BMC Genomics. 2013 Feb 27;14:132. doi: 10.1186/1471-2164-14-132.
One of the major open challenges in next generation sequencing (NGS) is the accurate identification of structural variants such as insertions and deletions (indels). Current methods for indel calling assign scores to different types of evidence or counter-evidence for the presence of an indel, such as the number of split read alignments spanning the boundaries of a deletion candidate or reads that map within a putative deletion.
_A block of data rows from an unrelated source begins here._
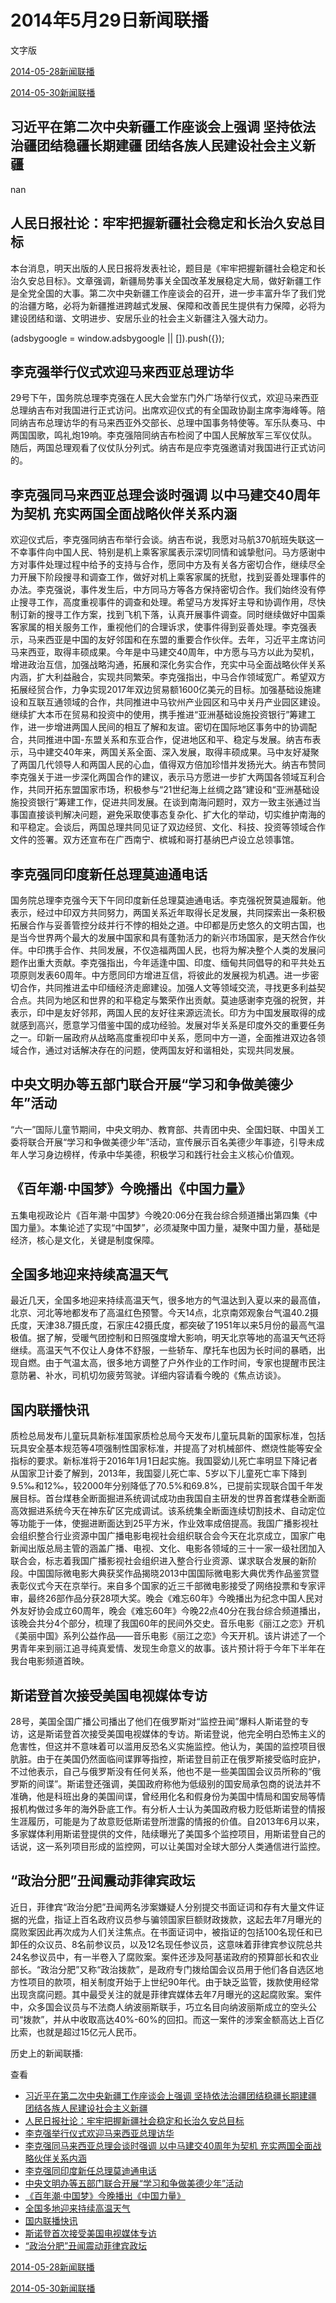 







# 2014年5月29日新闻联播
 文字版








[2014-05-28新闻联播](/xinwenlianbo/20140528)


[2014-05-30新闻联播](/xinwenlianbo/20140530)





## 习近平在第二次中央新疆工作座谈会上强调 坚持依法治疆团结稳疆长期建疆 团结各族人民建设社会主义新疆


nan


## 人民日报社论：牢牢把握新疆社会稳定和长治久安总目标


本台消息，明天出版的人民日报将发表社论，题目是《牢牢把握新疆社会稳定和长治久安总目标》。文章强调，新疆局势事关全国改革发展稳定大局，做好新疆工作是全党全国的大事。第二次中央新疆工作座谈会的召开，进一步丰富升华了我们党的治疆方略，必将为新疆推进跨越式发展、保障和改善民生提供有力保障，必将为建设团结和谐、文明进步、安居乐业的社会主义新疆注入强大动力。





 (adsbygoogle = window.adsbygoogle || []).push({});

 
## 李克强举行仪式欢迎马来西亚总理访华


29号下午，国务院总理李克强在人民大会堂东门外广场举行仪式，欢迎马来西亚总理纳吉布对我国进行正式访问。出席欢迎仪式的有全国政协副主席李海峰等。陪同纳吉布总理访华的有马来西亚外交部长、总理中国事务特使等。军乐队奏马、中两国国歌，鸣礼炮19响。李克强陪同纳吉布检阅了中国人民解放军三军仪仗队。随后，两国总理观看了仪仗队分列式。纳吉布是应李克强邀请对我国进行正式访问的。


## 李克强同马来西亚总理会谈时强调 以中马建交40周年为契机 充实两国全面战略伙伴关系内涵


欢迎仪式后，李克强同纳吉布举行会谈。纳吉布说，我愿对马航370航班失联这一不幸事件向中国人民、特别是机上乘客家属表示深切同情和诚挚慰问。马方感谢中方对事件处理过程中给予的支持与合作，愿同中方及有关各方密切合作，继续尽全力开展下阶段搜寻和调查工作，做好对机上乘客家属的抚慰，找到妥善处理事件的办法。李克强说，事件发生后，中方同马方等各方保持密切合作。我们始终没有停止搜寻工作，高度重视事件的调查和处理。希望马方发挥好主导和协调作用，尽快制订新的搜寻工作方案，找到飞机下落，认真开展事件调查。同时继续做好中国乘客家属的相关服务工作，重视他们的合理诉求，使事件得到妥善处理。李克强表示，马来西亚是中国的友好邻国和在东盟的重要合作伙伴。去年，习近平主席访问马来西亚，取得丰硕成果。今年是中马建交40周年，中方愿与马方以此为契机，增进政治互信，加强战略沟通，拓展和深化务实合作，充实中马全面战略伙伴关系内涵，扩大利益融合，实现共同繁荣。李克强指出，中马合作领域宽广。希望双方拓展经贸合作，力争实现2017年双边贸易额1600亿美元的目标。加强基础设施建设和互联互通领域的合作，共同推进中马钦州产业园区和马中关丹产业园区建设。继续扩大本币在贸易和投资中的使用，携手推进“亚洲基础设施投资银行”筹建工作，进一步增进两国人民间的相互了解和友谊。密切在国际地区事务中的协调配合，共同推进中国-东盟关系和东亚合作，促进地区和平、稳定与发展。纳吉布表示，马中建交40年来，两国关系全面、深入发展，取得丰硕成果。马中友好凝聚了两国几代领导人和两国人民的心血，值得双方倍加珍惜并发扬光大。纳吉布赞同李克强关于进一步深化两国合作的建议，表示马方愿进一步扩大两国各领域互利合作，共同开拓东盟国家市场，积极参与“21世纪海上丝绸之路”建设和“亚洲基础设施投资银行”筹建工作，促进共同发展。在谈到南海问题时，双方一致主张通过当事国直接谈判解决问题，避免采取使事态复杂化、扩大化的举动，切实维护南海的和平稳定。会谈后，两国总理共同见证了双边经贸、文化、科技、投资等领域合作文件的签署。双方还宣布在广西南宁、槟城和哥打基纳巴卢设立总领事馆。


## 李克强同印度新任总理莫迪通电话


国务院总理李克强今天下午同印度新任总理莫迪通电话。李克强祝贺莫迪履新。他表示，经过中印双方共同努力，两国关系近年取得长足发展，共同探索出一条积极拓展合作与妥善管控分歧并行不悖的相处之道。中印都是历史悠久的文明古国，也是当今世界两个最大的发展中国家和具有蓬勃活力的新兴市场国家，是天然合作伙伴。中印携手合作、共同发展，不仅造福两国人民，也将为解决整个人类的发展问题作出重大贡献。李克强指出，今年适逢中国、印度、缅甸共同倡导的和平共处五项原则发表60周年。中方愿同印方增进互信，将彼此的发展视为机遇。进一步密切合作，共同推进孟中印缅经济走廊建设。加强人文等领域交流，寻找更多利益契合点。共同为地区和世界的和平稳定与繁荣作出贡献。莫迪感谢李克强的祝贺，并表示，印中是友好邻邦，两国人民的友好往来源远流长。印方为中国发展取得的成就感到高兴，愿意学习借鉴中国的成功经验。发展对华关系是印度外交的重要任务之一。印新一届政府从战略高度重视印中关系，愿同中方一道，全面推进双边各领域合作，通过对话解决存在的问题，使两国友好和谐相处，实现共同发展。


## 中央文明办等五部门联合开展“学习和争做美德少年”活动


“六一”国际儿童节期间，中央文明办、教育部、共青团中央、全国妇联、中国关工委将联合开展“学习和争做美德少年”活动，宣传展示百名美德少年事迹，引导未成年人学习身边榜样，传承中华美德，积极学习和践行社会主义核心价值观。


## 《百年潮·中国梦》今晚播出《中国力量》


五集电视政论片《百年潮·中国梦》今晚20:06分在我台综合频道播出第四集《中国力量》。本集论述了实现“中国梦”，必须凝聚中国力量，凝聚中国力量，基础是经济，核心是文化，关键是制度保障。


## 全国多地迎来持续高温天气


最近几天，全国多地迎来持续高温天气，很多地方的气温达到入夏以来的最高值，北京、河北等地都发布了高温红色预警。今天14点，北京南郊观象台气温40.2摄氏度，天津38.7摄氏度，石家庄42摄氏度，都突破了1951年以来5月份的最高气温极值。据了解，受暖气团控制和日照强度增大影响，明天北京等地的高温天气还将继续。高温天气不仅让人身体不舒服，一些轿车、摩托车也因为长时间的暴晒，出现自燃。由于气温太高，很多地方调整了户外作业的工作时间，专家也提醒市民注意防暑、补水，司机切勿疲劳驾驶。详细内容请看今晚的《焦点访谈》。


## 国内联播快讯


质检总局发布儿童玩具新标准国家质检总局今天发布儿童玩具新的国家标准，包括玩具安全基本规范等4项强制性国家标准，并提高了对机械部件、燃烧性能等安全指标的要求。新标准将于2016年1月1日起实施。我国婴幼儿死亡率明显下降记者从国家卫计委了解到，2013年，我国婴儿死亡率、5岁以下儿童死亡率下降到9.5‰和12‰，较2000年分别降低了70.5%和69.8%，已提前实现联合国千年发展目标。首台煤巷全断面掘进系统调试成功由我国自主研发的世界首套煤巷全断面高效掘进系统今天在神东矿区完成调试。该系统集全断面连续切割技术、自动定位等功能于一体，使掘进断面达到25平方米，作业效率成倍提高。我国广播影视社会组织整合行业资源中国广播电影电视社会组织联合会今天在北京成立，国家广电新闻出版总局主管的涵盖广播、电视、文化、电影各领域的三十一家一级社团加入联合会，标志着我国广播影视社会组织进入整合行业资源、谋求联合发展的新阶段。中国国际微电影大典获奖作品揭晓2013中国国际微电影大典优秀作品鉴赏暨表彰仪式今天在京举行。来自多个国家的近三千部微电影接受了网络投票和专家评审，最终26部作品分获28项大奖。晚会《难忘60年》今晚播出为纪念中国人民对外友好协会成立60周年，晚会《难忘60年》今晚22点40分在我台综合频道播出，该晚会共分4个部分，梳理了我国60年的民间外交史。音乐电影《丽江之恋》开机《美丽中国》系列公益作品——音乐电影《丽江之恋》今天开机。该片讲述了一个男青年来到丽江追寻纯真爱情、发现生命意义的故事。该片预计将于今年下半年在我台电影频道首映。


## 斯诺登首次接受美国电视媒体专访


28号，美国全国广播公司播出了他们在俄罗斯对“监控丑闻”爆料人斯诺登的专访，这是斯诺登首次接受美国电视媒体的专访。斯诺登说，他完全明白恐怖主义的危害性，但这并不意味着可以滥用反恐名义实施监控。他认为，美国的监控项目很肮脏。由于在美国仍然面临间谍罪等指控，斯诺登目前正在俄罗斯接受临时庇护，不过他表示，自己与俄罗斯没有任何关系，他也不是一些美国国会议员所称的“俄罗斯的间谍”。斯诺登还强调，美国政府称他为低级别的国安局承包商的说法并不准确，他是科班出身的美国间谍，曾经用化名和假身份为美国中情局和国安局等情报机构做过多年的海外卧底工作。有分析人士认为美国政府极力贬低斯诺登的情报生涯履历，可能是为了故意贬低斯诺登所泄露的情报的价值。自2013年6月以来，多家媒体利用斯诺登提供的文件，陆续曝光了美国多个监控项目，用斯诺登自己的话说，这一系列项目形成的监控网，可以让美国对全球大部分人类通信进行监控。


## “政治分肥”丑闻震动菲律宾政坛


近日，菲律宾“政治分肥”丑闻两名涉案嫌疑人分别提交书面证词和存有大量文件证据的光盘，指证上百名政府议员参与骗领国家巨额财政拨款，这起去年7月曝光的腐败案因此再次成为人们关注焦点。在书面证词中，被指证的包括100名现任和已卸任的众议员、8名前参议员，以及12名现任参议员，这意味着菲律宾参议院总共24名参议员中，有一半卷入了腐败案。案件还涉及阿基诺政府的预算部长和农业部长。“政治分肥”又称“政治拨款”，是政府专门拨给国会议员用于他们各自选区地方性项目的款项，相关制度开始于上世纪90年代。由于缺乏监管，拨款使用经常出现贪腐问题。其中最受关注的就是菲律宾媒体去年7月曝光的这起腐败案。案件中，众多国会议员与不法商人纳波丽斯联手，巧立名目向纳波丽斯成立的空头公司“拨款”，并从中收取高达40%-60%的回扣。而这一案件的涉案金额高达上百亿比索，也就是超过15亿元人民币。






历史上的新闻联播:

 查看
 

* [习近平在第二次中央新疆工作座谈会上强调 坚持依法治疆团结稳疆长期建疆 团结各族人民建设社会主义新疆](#习近平在第二次中央新疆工作座谈会上强调-坚持依法治疆团结稳疆长期建疆-团结各族人民建设社会主义新疆)
* [人民日报社论：牢牢把握新疆社会稳定和长治久安总目标](#人民日报社论：牢牢把握新疆社会稳定和长治久安总目标)
* [李克强举行仪式欢迎马来西亚总理访华](#李克强举行仪式欢迎马来西亚总理访华)
* [李克强同马来西亚总理会谈时强调 以中马建交40周年为契机 充实两国全面战略伙伴关系内涵](#李克强同马来西亚总理会谈时强调-以中马建交40周年为契机-充实两国全面战略伙伴关系内涵)
* [李克强同印度新任总理莫迪通电话](#李克强同印度新任总理莫迪通电话)
* [中央文明办等五部门联合开展“学习和争做美德少年”活动](#中央文明办等五部门联合开展“学习和争做美德少年”活动)
* [《百年潮·中国梦》今晚播出《中国力量》](#《百年潮·中国梦》今晚播出《中国力量》)
* [全国多地迎来持续高温天气](#全国多地迎来持续高温天气)
* [国内联播快讯](#国内联播快讯)
* [斯诺登首次接受美国电视媒体专访](#斯诺登首次接受美国电视媒体专访)
* [“政治分肥”丑闻震动菲律宾政坛](#“政治分肥”丑闻震动菲律宾政坛)






[2014-05-28新闻联播](/xinwenlianbo/20140528)


[2014-05-30新闻联播](/xinwenlianbo/20140530)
Candidates with a score above a manually defined threshold are then predicted to be true indels. As a consequence, structural variants detected in this manner contain many false positives.
Here, we present a machine learning based method which is able to discover and distinguish true from false indel candidates in order to reduce the false positive rate. Our method identifies indel candidates using a discriminative classifier based on features of split read alignment profiles and trained on true and false indel candidates that were validated by Sanger sequencing. We demonstrate the usefulness of our method with paired-end Illumina reads from 80 genomes of the first phase of the 1001 Genomes Project ( http://www.1001genomes.org) in Arabidopsis thaliana.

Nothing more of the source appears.